Appena fuori gli sembrò di scorgere una strana ombra in cielo. Strabuzzò gli occhi e guardò con più attenzione, cercando di distinguere attraverso la foschia ma... nulla. Forse era stato solo un abbaglio. Risalì in macchina e si diresse verso casa. Era quasi arrivato quando, dallo specchietto retrovisore, notò nuovamente qualcosa. Inchiodò all'istante. Col cuore in gola, scese dall'auto per guardare meglio: davanti a sé, una specie di drago ondeggiava in cielo, sostenuto da lunghi tentacoli che sembrava riuscissero a fare presa sull'aria. Dalla bocca non sputava fuoco ma un getto bianco che rafforzava il ghiaccio, già presente dappertutto. Era stato quindi quell'essere a congelare e distruggere tutto? Una scossa di adrenalina lo percorse. Ecco perché era rimasto vivo: avrebbe dovuto uccidere quell'animale. Scese come un fulmine nella rimessa. Prese quante più armi possibile e saltò su una delle moto che aveva nel garage. A tutta velocità si lanciò in direzione di quell'essere. Salì su un promontorio e, arrivato in cima, sparò un razzo di segnalazione per attirare l'attenzione del drago. L'effetto fu immediato: la bestia puntò dritto su di lui e aprì la bocca per sputare il suo getto di ghiaccio. L'uomo, gridando come un folle, cominciò a sparare all'impazzata con una mitragliatrice. Più volte colpì il drago in bocca. Il mostro non emise alcun getto e cominciò a precipitare; sfilò sopra l'uomo, che si beava del suo successo ma, non appena gli fu abbastanza vicino, gli sferrò una zampata infilandolo con un'unghia retrattile. L'uomo morì, felice di aver compiuto il suo destino.

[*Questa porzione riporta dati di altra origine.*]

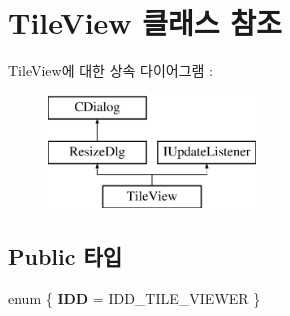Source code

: \hypertarget{class_tile_view}{}\section{Tile\+View 클래스 참조}
\label{class_tile_view}
Tile\+View에 대한 상속 다이어그램 \+: \begin{figure}[H]
\begin{center}
\leavevmode
\includegraphics[height=3.000000cm]{class_tile_view}
\end{center}
\end{figure}
\subsection*{Public 타입}
\begin{DoxyCompactItemize}
\item 
\mbox{\label{class_tile_view_a845736b4060c250e1714163c078d1bc3}} 
enum \{ {\bfseries I\+DD} = I\+D\+D\+\_\+\+T\+I\+L\+E\+\_\+\+V\+I\+E\+W\+ER
 \}
\end{DoxyCompactItemize}
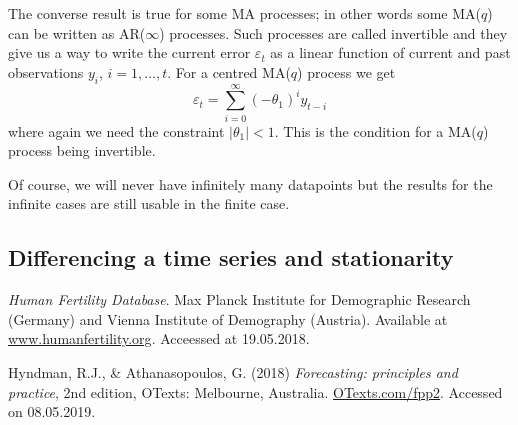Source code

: \documentclass[a4paper, 12pt]{scrartcl}
\begin{document}
The converse result is true for some MA processes; in other words some MA($q$) can be written as AR($\infty$) processes.
Such processes are called invertible and they give us a way to write the current error $\varepsilon_t$ as a linear function of current and past observations $y_i$, $i=1,\dots,t$.
For a centred MA($q$) process we get
\begin{equation*}
	\varepsilon_t=\sum_{i=0}^{\infty}\left(-\theta_1\right)^iy_{t-i}
\end{equation*}
where again we need the constraint $|\theta_1|<1$.
This is the condition for a MA($q$) process being invertible.

Of course, we will never have infinitely many datapoints but the results for the infinite cases are still usable in the finite case.

\subsection{Differencing a time series and stationarity}


\begin{thebibliography}{2}
	 \emph{Human Fertility Database}. Max Planck Institute for Demographic Research (Germany) and Vienna Institute of Demography (Austria). Available at \href{www.humanfertility.org}{www.humanfertility.org}. Acceessed at 19.05.2018.
	
	 Hyndman, R.J., \& Athanasopoulos, G. (2018) \emph{Forecasting: principles and practice}, 2nd edition, OTexts: Melbourne, Australia. \href{https://otexts.com/fpp2/}{OTexts.com/fpp2}. Accessed on 08.05.2019.
\end{thebibliography}
\end{document}
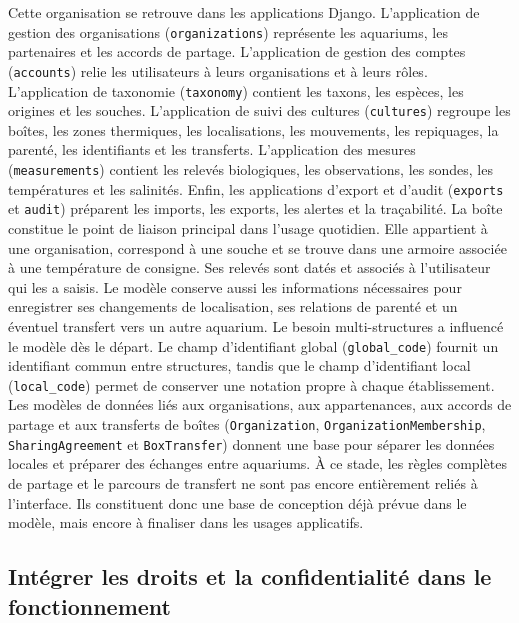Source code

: \documentclass{article}
\begin{document}
Cette organisation se retrouve dans les applications Django. L’application de gestion des organisations (\texttt{organizations}) représente les aquariums, les partenaires et les accords de partage. L’application de gestion des comptes (\texttt{accounts}) relie les utilisateurs à leurs organisations et à leurs rôles. L’application de taxonomie (\texttt{taxonomy}) contient les taxons, les espèces, les origines et les souches. L’application de suivi des cultures (\texttt{cultures}) regroupe les boîtes, les zones thermiques, les localisations, les mouvements, les repiquages, la parenté, les identifiants et les transferts. L’application des mesures (\texttt{measurements}) contient les relevés biologiques, les observations, les sondes, les températures et les salinités. Enfin, les applications d’export et d’audit (\texttt{exports} et \texttt{audit}) préparent les imports, les exports, les alertes et la traçabilité.
La boîte constitue le point de liaison principal dans l’usage quotidien. Elle appartient à une organisation, correspond à une souche et se trouve dans une armoire associée à une température de consigne. Ses relevés sont datés et associés à l’utilisateur qui les a saisis. Le modèle conserve aussi les informations nécessaires pour enregistrer ses changements de localisation, ses relations de parenté et un éventuel transfert vers un autre aquarium.
Le besoin multi-structures a influencé le modèle dès le départ. Le champ d’identifiant global (\texttt{global\_code}) fournit un identifiant commun entre structures, tandis que le champ d’identifiant local (\texttt{local\_code}) permet de conserver une notation propre à chaque établissement. Les modèles de données liés aux organisations, aux appartenances, aux accords de partage et aux transferts de boîtes (\texttt{Organization}, \texttt{OrganizationMembership}, \texttt{SharingAgreement} et \texttt{BoxTransfer}) donnent une base pour séparer les données locales et préparer des échanges entre aquariums.
À ce stade, les règles complètes de partage et le parcours de transfert ne sont pas encore entièrement reliés à l’interface. Ils constituent donc une base de conception déjà prévue dans le modèle, mais encore à finaliser dans les usages applicatifs.

\subsection{Intégrer les droits et la confidentialité dans le fonctionnement}
\end{document}
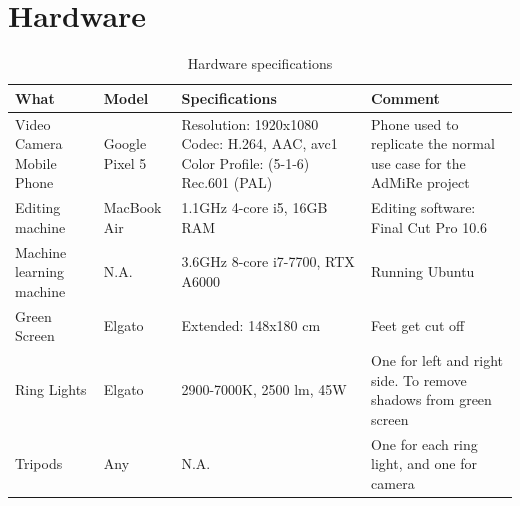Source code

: \section{Hardware}\label{sec:hardware}
\begin{table}[H]
    \centering
    \begin{tabular}{|p{2cm}|p{1.5cm}|p{3.5cm}|p{3cm}|} 
         \hline
         \textbf{What} & \textbf{Model} & \textbf{Specifications} & \textbf{Comment} \\ [0.5ex] 
         \hline\hline
         Video Camera Mobile Phone & Google Pixel 5 & Resolution: 1920x1080 \newline Codec: H.264, AAC, avc1 \newline Color Profile: (5-1-6) \newline Rec.601 (PAL) & Phone used to replicate the normal use case for the AdMiRe project \\
         \hline
         Editing machine & MacBook Air & 1.1GHz 4-core i5, 16GB RAM & Editing software: Final Cut Pro 10.6 \\
         \hline
         Machine learning machine & N.A. & 3.6GHz 8-core i7-7700, RTX A6000 & Running Ubuntu \\
         \hline
         Green Screen & Elgato & Extended: 148x180 cm & Feet get cut off \\
         \hline
         Ring Lights & Elgato & 2900-7000K, 2500 lm, 45W & One for left and right side. To remove shadows from green screen \\
         \hline
         Tripods & Any & N.A. & One for each ring light, and one for camera \\ [1ex] 
         \hline
    \end{tabular}
    \caption{Hardware specifications}
    \label{tab:harware}
\end{table}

Un'astronave atterrò sul promontorio. Degli esseri antropomorfi, dalla pelle celeste e gli occhi di ghiaccio, scesero da una rampa. Cominciarono a camminare in mezzo a tutto quel ghiaccio, perfettamente a loro agio. Una luce lampeggiante rossa attrasse la loro attenzione. Si avvicinarono e videro il corpo di un umano, infilzato su un palo di ferro che sporgeva dal bordo del dirupo.